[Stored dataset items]
BEGIN

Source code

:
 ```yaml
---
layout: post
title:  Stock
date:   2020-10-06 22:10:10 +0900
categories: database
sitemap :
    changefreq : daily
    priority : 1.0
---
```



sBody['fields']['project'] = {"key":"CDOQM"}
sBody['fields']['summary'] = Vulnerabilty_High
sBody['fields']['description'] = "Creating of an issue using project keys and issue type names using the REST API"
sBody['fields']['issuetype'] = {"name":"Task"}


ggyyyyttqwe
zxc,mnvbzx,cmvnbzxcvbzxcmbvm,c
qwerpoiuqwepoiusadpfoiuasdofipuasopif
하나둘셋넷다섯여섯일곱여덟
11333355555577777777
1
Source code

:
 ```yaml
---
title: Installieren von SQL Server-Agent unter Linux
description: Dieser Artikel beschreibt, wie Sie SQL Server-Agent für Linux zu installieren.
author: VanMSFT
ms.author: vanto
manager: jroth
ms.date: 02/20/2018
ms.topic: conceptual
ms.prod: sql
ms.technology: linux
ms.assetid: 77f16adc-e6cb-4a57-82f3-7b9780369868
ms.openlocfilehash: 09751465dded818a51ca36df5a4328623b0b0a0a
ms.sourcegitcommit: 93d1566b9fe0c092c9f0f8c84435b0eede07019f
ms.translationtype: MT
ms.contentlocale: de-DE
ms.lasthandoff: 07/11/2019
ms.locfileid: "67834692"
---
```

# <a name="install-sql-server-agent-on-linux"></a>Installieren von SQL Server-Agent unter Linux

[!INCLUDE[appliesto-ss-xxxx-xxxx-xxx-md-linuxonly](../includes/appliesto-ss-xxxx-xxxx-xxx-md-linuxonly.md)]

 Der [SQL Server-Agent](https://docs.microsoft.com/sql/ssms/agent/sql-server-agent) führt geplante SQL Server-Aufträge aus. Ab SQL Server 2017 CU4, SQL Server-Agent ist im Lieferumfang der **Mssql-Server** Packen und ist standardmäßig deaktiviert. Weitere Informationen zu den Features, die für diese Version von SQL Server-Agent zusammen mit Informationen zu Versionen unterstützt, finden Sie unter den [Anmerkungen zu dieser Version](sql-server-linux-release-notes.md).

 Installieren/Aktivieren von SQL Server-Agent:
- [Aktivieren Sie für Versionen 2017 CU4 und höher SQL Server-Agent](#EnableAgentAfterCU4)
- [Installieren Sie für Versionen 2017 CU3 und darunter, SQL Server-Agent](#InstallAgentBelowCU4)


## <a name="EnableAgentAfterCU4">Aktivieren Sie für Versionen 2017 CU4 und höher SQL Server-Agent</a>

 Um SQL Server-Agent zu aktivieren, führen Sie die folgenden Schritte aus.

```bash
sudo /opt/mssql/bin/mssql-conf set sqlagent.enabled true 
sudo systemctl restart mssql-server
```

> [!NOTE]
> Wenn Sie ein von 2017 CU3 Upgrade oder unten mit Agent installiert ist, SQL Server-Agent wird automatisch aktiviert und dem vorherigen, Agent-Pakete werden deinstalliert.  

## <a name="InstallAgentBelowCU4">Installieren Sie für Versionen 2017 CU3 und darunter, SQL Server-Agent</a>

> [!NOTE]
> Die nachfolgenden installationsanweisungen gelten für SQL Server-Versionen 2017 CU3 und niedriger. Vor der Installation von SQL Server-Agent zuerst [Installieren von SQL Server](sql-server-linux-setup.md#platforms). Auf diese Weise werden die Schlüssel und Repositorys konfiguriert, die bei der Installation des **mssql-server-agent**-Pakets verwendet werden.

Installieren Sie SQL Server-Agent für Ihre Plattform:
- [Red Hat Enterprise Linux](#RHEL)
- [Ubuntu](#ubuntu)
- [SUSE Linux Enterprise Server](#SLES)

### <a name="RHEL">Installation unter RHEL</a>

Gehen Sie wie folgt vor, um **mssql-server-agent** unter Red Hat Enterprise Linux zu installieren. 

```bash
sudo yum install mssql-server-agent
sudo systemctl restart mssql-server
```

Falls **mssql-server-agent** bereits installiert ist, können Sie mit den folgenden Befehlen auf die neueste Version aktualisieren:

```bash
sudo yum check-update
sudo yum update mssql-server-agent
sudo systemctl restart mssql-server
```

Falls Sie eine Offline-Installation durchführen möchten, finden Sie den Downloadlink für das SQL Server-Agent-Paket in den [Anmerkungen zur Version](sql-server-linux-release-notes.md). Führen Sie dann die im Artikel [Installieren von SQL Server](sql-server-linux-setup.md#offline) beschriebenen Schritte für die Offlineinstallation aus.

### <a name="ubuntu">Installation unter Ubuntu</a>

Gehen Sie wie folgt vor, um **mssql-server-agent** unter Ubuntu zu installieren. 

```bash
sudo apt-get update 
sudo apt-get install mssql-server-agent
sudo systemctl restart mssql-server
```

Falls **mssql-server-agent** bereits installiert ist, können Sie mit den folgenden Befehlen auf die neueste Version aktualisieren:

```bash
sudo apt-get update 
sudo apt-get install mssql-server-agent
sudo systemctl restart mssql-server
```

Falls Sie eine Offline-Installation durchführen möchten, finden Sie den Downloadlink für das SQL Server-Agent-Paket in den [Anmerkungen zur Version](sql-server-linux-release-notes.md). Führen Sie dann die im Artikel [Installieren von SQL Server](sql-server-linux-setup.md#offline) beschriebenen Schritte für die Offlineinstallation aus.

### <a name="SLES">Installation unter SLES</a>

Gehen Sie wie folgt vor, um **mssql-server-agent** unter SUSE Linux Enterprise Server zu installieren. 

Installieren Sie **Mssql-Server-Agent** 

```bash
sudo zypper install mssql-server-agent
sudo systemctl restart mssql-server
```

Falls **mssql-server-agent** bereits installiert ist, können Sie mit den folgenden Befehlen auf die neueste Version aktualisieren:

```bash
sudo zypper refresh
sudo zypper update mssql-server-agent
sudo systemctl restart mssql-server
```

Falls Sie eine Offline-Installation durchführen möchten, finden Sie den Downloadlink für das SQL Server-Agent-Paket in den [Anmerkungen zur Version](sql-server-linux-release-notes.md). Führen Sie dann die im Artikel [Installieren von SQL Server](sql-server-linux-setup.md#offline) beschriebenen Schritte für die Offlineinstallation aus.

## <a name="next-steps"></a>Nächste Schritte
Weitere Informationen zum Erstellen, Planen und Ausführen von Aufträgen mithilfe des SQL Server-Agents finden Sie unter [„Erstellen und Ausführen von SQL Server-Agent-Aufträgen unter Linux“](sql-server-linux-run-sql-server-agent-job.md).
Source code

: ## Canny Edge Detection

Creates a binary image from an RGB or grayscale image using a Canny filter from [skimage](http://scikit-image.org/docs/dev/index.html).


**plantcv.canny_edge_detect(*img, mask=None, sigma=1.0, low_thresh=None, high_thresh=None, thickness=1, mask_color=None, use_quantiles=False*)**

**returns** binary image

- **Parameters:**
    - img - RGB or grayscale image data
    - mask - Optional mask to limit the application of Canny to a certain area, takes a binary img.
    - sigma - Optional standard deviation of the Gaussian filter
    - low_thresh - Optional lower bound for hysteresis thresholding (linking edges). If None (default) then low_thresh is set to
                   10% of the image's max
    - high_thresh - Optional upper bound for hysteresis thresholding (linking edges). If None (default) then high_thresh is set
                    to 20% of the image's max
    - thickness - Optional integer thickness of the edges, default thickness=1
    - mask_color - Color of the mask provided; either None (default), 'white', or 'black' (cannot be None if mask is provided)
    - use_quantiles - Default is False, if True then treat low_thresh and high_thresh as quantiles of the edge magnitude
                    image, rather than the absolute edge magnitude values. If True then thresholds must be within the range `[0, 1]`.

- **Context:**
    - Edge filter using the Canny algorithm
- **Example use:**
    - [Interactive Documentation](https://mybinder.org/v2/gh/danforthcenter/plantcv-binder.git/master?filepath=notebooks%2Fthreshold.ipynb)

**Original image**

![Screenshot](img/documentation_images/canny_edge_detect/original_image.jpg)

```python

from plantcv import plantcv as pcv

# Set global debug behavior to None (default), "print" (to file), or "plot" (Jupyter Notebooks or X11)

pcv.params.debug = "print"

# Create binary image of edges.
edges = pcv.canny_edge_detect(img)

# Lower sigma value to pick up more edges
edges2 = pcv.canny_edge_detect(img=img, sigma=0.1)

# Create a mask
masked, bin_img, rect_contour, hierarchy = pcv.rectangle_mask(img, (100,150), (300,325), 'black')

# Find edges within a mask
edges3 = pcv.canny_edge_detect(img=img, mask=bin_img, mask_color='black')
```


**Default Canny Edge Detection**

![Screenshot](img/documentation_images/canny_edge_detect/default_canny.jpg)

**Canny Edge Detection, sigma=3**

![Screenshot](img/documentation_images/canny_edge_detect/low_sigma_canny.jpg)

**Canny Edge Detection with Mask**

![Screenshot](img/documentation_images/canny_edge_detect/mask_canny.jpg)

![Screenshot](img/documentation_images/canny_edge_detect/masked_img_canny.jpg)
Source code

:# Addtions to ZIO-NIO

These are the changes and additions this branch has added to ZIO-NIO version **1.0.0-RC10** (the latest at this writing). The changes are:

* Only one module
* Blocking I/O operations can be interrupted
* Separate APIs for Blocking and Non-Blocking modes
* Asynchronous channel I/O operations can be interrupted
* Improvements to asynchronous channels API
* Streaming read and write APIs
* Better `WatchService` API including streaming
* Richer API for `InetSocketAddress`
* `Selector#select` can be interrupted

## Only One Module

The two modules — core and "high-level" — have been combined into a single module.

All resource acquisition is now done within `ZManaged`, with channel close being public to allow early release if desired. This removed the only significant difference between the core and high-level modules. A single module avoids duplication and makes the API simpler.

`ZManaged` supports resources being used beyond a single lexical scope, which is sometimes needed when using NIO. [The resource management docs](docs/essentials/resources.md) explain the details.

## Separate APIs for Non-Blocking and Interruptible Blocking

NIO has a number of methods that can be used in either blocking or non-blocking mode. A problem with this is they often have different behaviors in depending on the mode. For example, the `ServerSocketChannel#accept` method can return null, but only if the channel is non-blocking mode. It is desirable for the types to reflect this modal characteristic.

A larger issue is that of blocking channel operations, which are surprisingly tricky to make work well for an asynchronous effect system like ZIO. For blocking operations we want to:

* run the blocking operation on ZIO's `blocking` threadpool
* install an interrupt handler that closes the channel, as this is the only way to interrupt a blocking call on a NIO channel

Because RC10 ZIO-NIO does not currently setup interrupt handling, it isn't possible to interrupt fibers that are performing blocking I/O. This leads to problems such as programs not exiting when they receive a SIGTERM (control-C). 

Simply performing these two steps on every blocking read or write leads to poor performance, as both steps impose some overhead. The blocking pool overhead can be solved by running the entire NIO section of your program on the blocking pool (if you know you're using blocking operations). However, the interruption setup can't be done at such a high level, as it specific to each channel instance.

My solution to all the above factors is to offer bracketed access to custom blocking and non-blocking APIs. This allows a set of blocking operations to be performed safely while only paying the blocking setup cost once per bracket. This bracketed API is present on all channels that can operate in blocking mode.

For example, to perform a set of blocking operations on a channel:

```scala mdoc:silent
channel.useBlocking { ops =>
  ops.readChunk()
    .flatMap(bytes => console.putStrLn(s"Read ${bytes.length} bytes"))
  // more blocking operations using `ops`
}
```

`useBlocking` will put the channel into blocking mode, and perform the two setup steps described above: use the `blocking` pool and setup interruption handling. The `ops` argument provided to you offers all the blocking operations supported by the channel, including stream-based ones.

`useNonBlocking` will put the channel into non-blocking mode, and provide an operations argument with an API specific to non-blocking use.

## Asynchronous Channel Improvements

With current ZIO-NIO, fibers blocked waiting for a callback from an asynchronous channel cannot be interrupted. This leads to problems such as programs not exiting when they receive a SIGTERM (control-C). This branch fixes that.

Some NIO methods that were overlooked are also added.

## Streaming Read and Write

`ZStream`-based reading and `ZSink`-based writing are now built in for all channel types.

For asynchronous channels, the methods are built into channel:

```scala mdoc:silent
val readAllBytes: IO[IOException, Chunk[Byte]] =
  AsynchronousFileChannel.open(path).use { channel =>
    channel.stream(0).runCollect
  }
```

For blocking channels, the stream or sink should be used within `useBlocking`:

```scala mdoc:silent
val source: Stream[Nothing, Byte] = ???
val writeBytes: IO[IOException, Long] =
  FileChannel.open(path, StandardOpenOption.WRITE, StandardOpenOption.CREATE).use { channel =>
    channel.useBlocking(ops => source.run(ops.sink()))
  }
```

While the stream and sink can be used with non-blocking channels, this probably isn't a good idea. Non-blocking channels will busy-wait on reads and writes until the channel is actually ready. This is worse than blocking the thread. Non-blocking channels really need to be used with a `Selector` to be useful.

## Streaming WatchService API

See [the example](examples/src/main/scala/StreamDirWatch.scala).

END

**Exercise instructions**
In the data above, find the line that contains "sBody['fields']['summary'] = Vulnerabilty_High", then reproduce exactly every line from the first line through that line.

**Exercise result**
Source code

:
 ```yaml
---
layout: post
title:  Stock
date:   2020-10-06 22:10:10 +0900
categories: database
sitemap :
    changefreq : daily
    priority : 1.0
---
```



sBody['fields']['project'] = {"key":"CDOQM"}
sBody['fields']['summary'] = Vulnerabilty_High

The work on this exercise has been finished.